Adams’ father was diagnosed with an extremely rare brain disease that only 13 Americans had ever been diagnosed with — all of which died. A mere 24 days stood between his father’s diagnosis and the day a stroke. A loving decision to remove Mr. Adams from life support and allow him to pass comfortably was made on on Jan. 24. With those who meant the most to him at his side, Mr. Adams took his last breath.

“After I heard he didn’t have much time left, I tuned the doctors out,” Adams said. “I couldn’t believe what I was hearing.”

Only three months prior, Adams’ football career ended after three crushing hits to the head during a junior varsity game against Trinity High School. For years, Adams imagined playing varsity football with his closest friends. Because of those three hits that he didn’t process until the last one took him out, he would be permanently sidelined and not cleared to ever play again. Adams felt a hollow space grow inside of him with the thought of never playing his dream sport once more. Being part of the team is so much more than wearing pads and running plays. His best friends and best memories were part of the program, there was no way he could walk away from the team.  

Adams has remained part of the football program as a manager for the team, and he’s thankful to be included. Although his role is different than it was as a player, he is valued greatly and appreciated by all. The hours are long and there is limited acknowledgement by fans. Adams has risen to the challenge of dealing with so much in such a short time.

“Surprisingly with this concussion, my grades have gone way up,” Adams said. The time and energy not spent in practice is spent investing in his academic future.

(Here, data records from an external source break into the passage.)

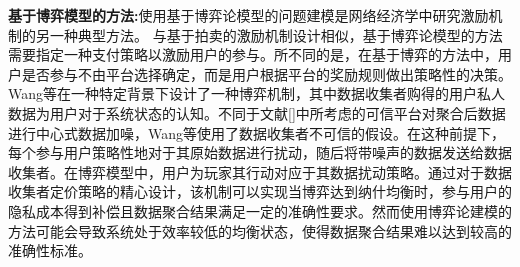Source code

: 
\textbf{基于博弈模型的方法:}使用基于博弈论模型的问题建模\cite{DejunJ, he2017exchange,Yang17}是网络经济学中研究激励机制的另一种典型方法。
与基于拍卖的激励机制设计相似，基于博弈论模型的方法需要指定一种支付策略以激励用户的参与。所不同的是，在基于博弈的方法中，用户是否参与不由平台选择确定，而是用户根据平台的奖励规则做出策略性的决策。
Wang等\cite{wang2016value}在一种特定背景下设计了一种博弈机制，其中数据收集者购得的用户私人数据为用户对于系统状态的认知。不同于文献[]中所考虑的可信平台对聚合后数据进行中心式数据加噪，Wang等\cite{wang2016value}使用了数据收集者不可信的假设。在这种前提下，每个参与用户策略性地对于其原始数据进行扰动，随后将带噪声的数据发送给数据收集者。在博弈模型中，用户为玩家其行动对应于其数据扰动策略。通过对于数据收集者定价策略的精心设计，该机制可以实现当博弈达到纳什均衡时，参与用户的隐私成本得到补偿且数据聚合结果满足一定的准确性要求。然而使用博弈论建模的方法可能会导致系统处于效率较低的均衡状态，使得数据聚合结果难以达到较高的准确性标准。

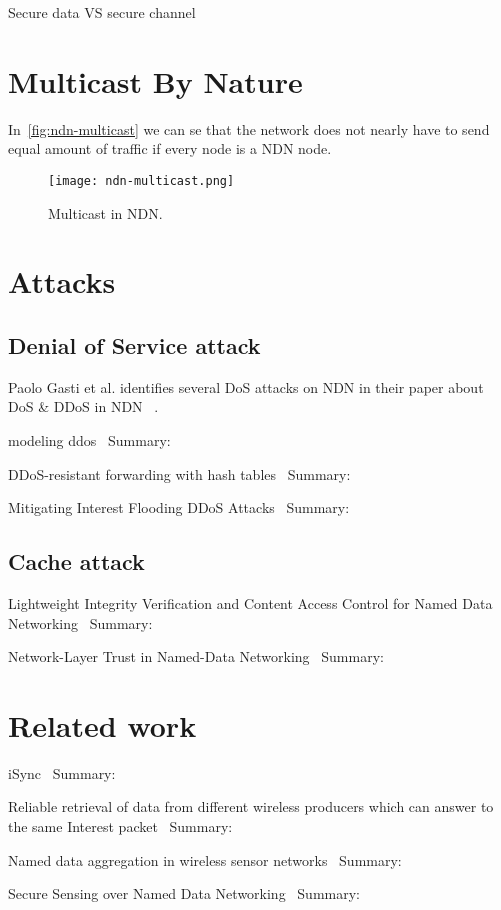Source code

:Secure data VS secure channel

\section{Multicast By Nature}\label{ndn-multicast}

In~\autoref{fig:ndn-multicast} we can se that the network does not nearly have to send equal amount of traffic if every node is a \gls{NDN} node.
\begin{figure}[ht]
  \centering
  \texttt{[image: ndn-multicast.png]}
  \caption{Multicast in NDN.}
  \label{fig:ndn-multicast}
\end{figure}

\section{Attacks}

\subsection{Denial of Service attack}
Paolo Gasti et al. identifies several \gls{DoS} attacks on \gls{NDN} in their paper about \gls{DoS} \& \gls{DDoS} in \gls{NDN} ~\cite{DBLP:conf/icccn/GastiTU013}. 


modeling ddos~\cite{DBLP:journals/ijcomsys/WangCZQZ14}
Summary:


DDoS-resistant forwarding with hash tables~\cite{DBLP:conf/ancs/SoNO13}
Summary:


Mitigating Interest Flooding DDoS Attacks~\cite{DBLP:journals/corr/abs-1303-4823}
Summary:

\subsection{Cache attack}

Lightweight Integrity Verification and Content Access Control for Named Data Networking~\cite{DBLP:journals/tifs/LiZZSF15}
Summary:


Network-Layer Trust in Named-Data Networking~\cite{DBLP:journals/ccr/GhaliTU14}
Summary:


\section{Related work}
iSync~\cite{DBLP:conf/acmicn/FuAC14}
Summary:


Reliable retrieval of data from different wireless producers which can answer to the same Interest packet~\cite{DBLP:conf/acmicn/AmadeoCM14}
Summary:


Named data aggregation in wireless sensor networks~\cite{DBLP:conf/noms/AbidySLF14}
Summary:


Secure Sensing over Named Data Networking~\cite{DBLP:conf/nca/BurkeGNT14}
Summary:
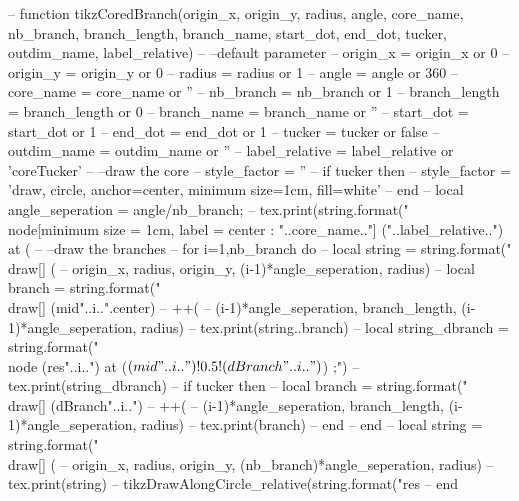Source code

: \begin{luacode*}
	-- function tikzCoredBranch(origin_x, origin_y, radius, angle, core_name, nb_branch, branch_length, branch_name, start_dot, end_dot, tucker, outdim_name, label_relative)
	-- 	--default parameter
	-- 	origin_x = origin_x or 0
	-- 	origin_y = origin_y or 0
	-- 	radius = radius or 1
	-- 	angle = angle or 360
	-- 	core_name = core_name or ''
	-- 	nb_branch = nb_branch or 1
	-- 	branch_length = branch_length or 0
	-- 	branch_name = branch_name or ''
	-- 	start_dot = start_dot or 1
	-- 	end_dot = end_dot or 1
	-- 	tucker = tucker or false
	-- 	outdim_name = outdim_name or ''
	-- 	label_relative = label_relative or 'coreTucker'
	-- 	--draw the core
	-- 	style_factor = ''
	-- 	if tucker then
	-- 	  style_factor = 'draw, circle, anchor=center, minimum size=1cm, fill=white'
	-- 	end
	-- 	local angle_seperation = angle/nb_branch;
	-- 	tex.print(string.format("\\node[minimum size = 1cm, label = center : "..core_name.."] ("..label_relative..") at (%
	-- 	--draw the branches
	-- 	for i=1,nb_branch do
	-- 		local string = string.format("\\draw[] (%
	-- 		origin_x, radius, origin_y, (i-1)*angle_seperation, radius)
	-- 		local branch = string.format("\\draw[] (mid"..i..".center) -- ++(%
	-- 		(i-1)*angle_seperation, branch_length, (i-1)*angle_seperation, radius)
	-- 		tex.print(string..branch)
	-- 		local string_dbranch = string.format("\\node (res"..i..") at ($(mid"..i..")!0.5!(dBranch"..i..")$) {};")
	-- 		tex.print(string_dbranch)
	-- 		if tucker then
	-- 		  local branch = string.format("\\draw[] (dBranch"..i..") -- ++(%
	-- 		  (i-1)*angle_seperation, branch_length, (i-1)*angle_seperation, radius)
	-- 		  tex.print(branch)
	-- 		end
	-- 	end
	-- 	local string = string.format("\\draw[] (%
	-- 	origin_x, radius, origin_y, (nb_branch)*angle_seperation, radius)
	-- 	tex.print(string)
	-- 	tikzDrawAlongCircle_relative(string.format("res%
	-- end


\end{luacode*}

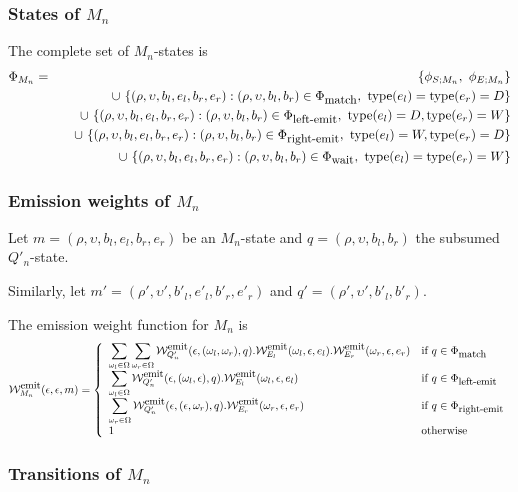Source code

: \documentclass{article}
\newcommand\States{\Phi}
\newcommand\statesof[1]{\States_{#1}}
\newcommand\startstateof[1]{\phi_{S;#1}}
\newcommand\laststateof[1]{\phi_{E;#1}}
\newcommand\weight{{\cal W}}
\newcommand\weightfunof[1]{\weight_{#1}}
\newcommand\emitweightfun[1]{\weightfunof{#1}^{\mbox{\small emit}}}
\newcommand\statetype{\mbox{type}}
\newcommand\stateset[1]{\statesof{\mbox{\small #1}}}
\newcommand\waitsuffix{wait}
\newcommand\waitstates{\stateset{\waitsuffix}}
\newcommand\mstate{(\rho,\upsilon,b_l,e_l,b_r,e_r)}
\newcommand\mstatedest{(\rho',\upsilon',b'_l,e'_l,b'_r,e'_r)}
\newcommand\qstate{(\rho,\upsilon,b_l,b_r)}
\newcommand\qstatedest{(\rho',\upsilon',b'_l,b'_r)}
\newcommand\matchsuffix{match}
\newcommand\leftemitsuffix{left-emit}
\newcommand\rightemitsuffix{right-emit}
\newcommand\matchstates{\stateset{\matchsuffix}}
\newcommand\leftemitstates{\stateset{\leftemitsuffix}}
\newcommand\rightemitstates{\stateset{\rightemitsuffix}}
\begin{document}
\subsubsection{States of $M_n$}
The complete set of $M_n$-states is
\begin{eqnarray*}
\statesof{M_n} & = & \{ \startstateof{M_n},\ \laststateof{M_n} \} \\
& & \quad \cup\ \{ \mstate: \qstate \in \matchstates,\ \statetype(e_l)=\statetype(e_r)=D \} \\
& & \quad \cup\ \{ \mstate: \qstate \in \leftemitstates,\ \statetype(e_l)=D, \statetype(e_r)=W \} \\
& & \quad \cup\ \{ \mstate: \qstate \in \rightemitstates,\ \statetype(e_l)=W, \statetype(e_r)=D \} \\
& & \quad \cup\ \{ \mstate: \qstate \in \waitstates,\ \statetype(e_l)=\statetype(e_r)=W \}
\end{eqnarray*}

\subsubsection{Emission weights of $M_n$}
Let $m = \mstate$ be an $M_n$-state and $q = \qstate$ the subsumed $Q'_n$-state.

Similarly, let $m' = \mstatedest$ and $q' = \qstatedest$.

The emission weight function for $M_n$ is
\[
\emitweightfun{M_n}(\epsilon,\epsilon,m) = \left\{
\begin{array}{ll}
\displaystyle
\sum_{\omega_l \in \Omega}
\sum_{\omega_r \in \Omega}
 \emitweightfun{Q'_n}(\epsilon,(\omega_l,\omega_r),q)
. \emitweightfun{E_l}(\omega_l,\epsilon,e_l)
. \emitweightfun{E_r}(\omega_r,\epsilon,e_r)
 & \mbox{if $q \in \matchstates$} \\
\displaystyle
\sum_{\omega_l \in \Omega}
 \emitweightfun{Q'_n}(\epsilon,(\omega_l,\epsilon),q)
. \emitweightfun{E_l}(\omega_l,\epsilon,e_l)
 & \mbox{if $q \in \leftemitstates$} \\
\displaystyle
\sum_{\omega_r \in \Omega}
 \emitweightfun{Q'_n}(\epsilon,(\epsilon,\omega_r),q)
. \emitweightfun{E_r}(\omega_r,\epsilon,e_r)
 & \mbox{if $q \in \rightemitstates$} \\
1
 & \mbox{otherwise}
\end{array}
\right.
\]

\subsubsection{Transitions of $M_n$}
\end{document}
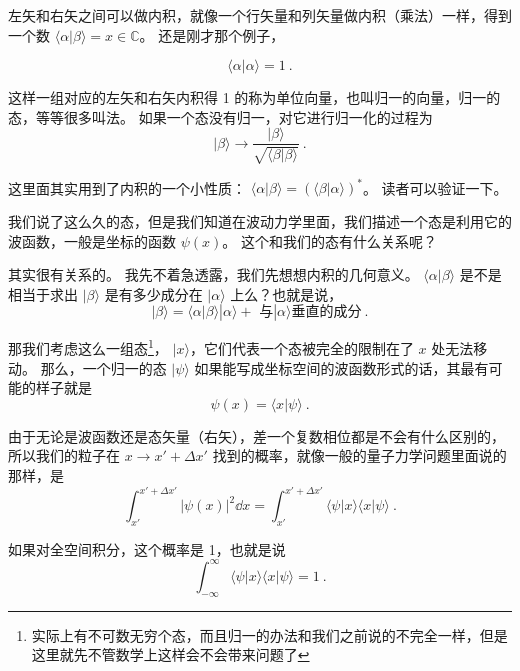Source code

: 左矢和右矢之间可以做内积，就像一个行矢量和列矢量做内积（乘法）一样，得到一个数 $\langle\alpha|\beta\rangle = x \in \mathbb{C}$。 还是刚才那个例子，

\begin{example}{}
\begin{equation}
\langle\alpha|\alpha\rangle = 1~.
\end{equation}
\end{example}

这样一组对应的左矢和右矢内积得 1 的称为单位向量，也叫归一的向量，归一的态，等等很多叫法。 如果一个态没有归一，对它进行归一化的过程为
\begin{equation}
|\beta\rangle\rightarrow\frac{|\beta\rangle}{\sqrt{\langle\beta|\beta\rangle}}~.
\end{equation}

这里面其实用到了内积的一个小性质： $\langle\alpha|\beta\rangle = (\langle\beta|\alpha\rangle)^*$。 读者可以验证一下。

我们说了这么久的态，但是我们知道在波动力学里面，我们描述一个态是利用它的波函数，一般是坐标的函数 $\psi(x)$。 这个和我们的态有什么关系呢？

其实很有关系的。 我先不着急透露，我们先想想内积的几何意义。 $\langle\alpha|\beta\rangle$ 是不是相当于求出 $|\beta\rangle$ 是有多少成分在 $|\alpha\rangle$ 上么？也就是说，
\begin{equation}
|\beta\rangle = \langle\alpha|\beta\rangle|\alpha\rangle + \text{ 与}|\alpha\rangle\text{垂直的成分}~.
\end{equation}

那我们考虑这么一组态\footnote{实际上有不可数无穷个态，而且归一的办法和我们之前说的不完全一样，但是这里就先不管数学上这样会不会带来问题了}， $|x\rangle$，它们代表一个态被完全的限制在了 $x$ 处无法移动。 那么，一个归一的态 $|\psi\rangle$ 如果能写成坐标空间的波函数形式的话，其最有可能的样子就是
\begin{equation}
\psi(x) = \langle x|\psi\rangle~.
\end{equation}

由于无论是波函数还是态矢量（右矢），差一个复数相位都是不会有什么区别的，所以我们的粒子在 $x\rightarrow x'+\Delta x'$ 找到的概率，就像一般的量子力学问题里面说的那样，是
\begin{equation}
\int_{x'}^{x'+\Delta x'}|\psi(x)|^2 \dd{x} = \int_{x'}^{x'+\Delta x'} \langle\psi|x\rangle\langle x|\psi\rangle~.
\end{equation}

如果对全空间积分，这个概率是 1，也就是说
\begin{equation}
\int_{-\infty}^{\infty}\langle\psi|x\rangle\langle x|\psi\rangle = 1~.
\end{equation}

Leaving the sport he always loved was a tough battle to endure. But, losing his father only months later added to the weight on his back. He credits his teammates and mother for being his support system throughout this life altering year.

“It was a rough year for me, but I’m making my way back,” Adams said. He often touches and looks down at his class ring. He smiles easily, but the love he had for his life only a year ago will probably tug at him for years to come.

“I’m going to go to the same college my dad went to, and I’m going to get his class ring and have my graduation year engraved in it too,” Adams said.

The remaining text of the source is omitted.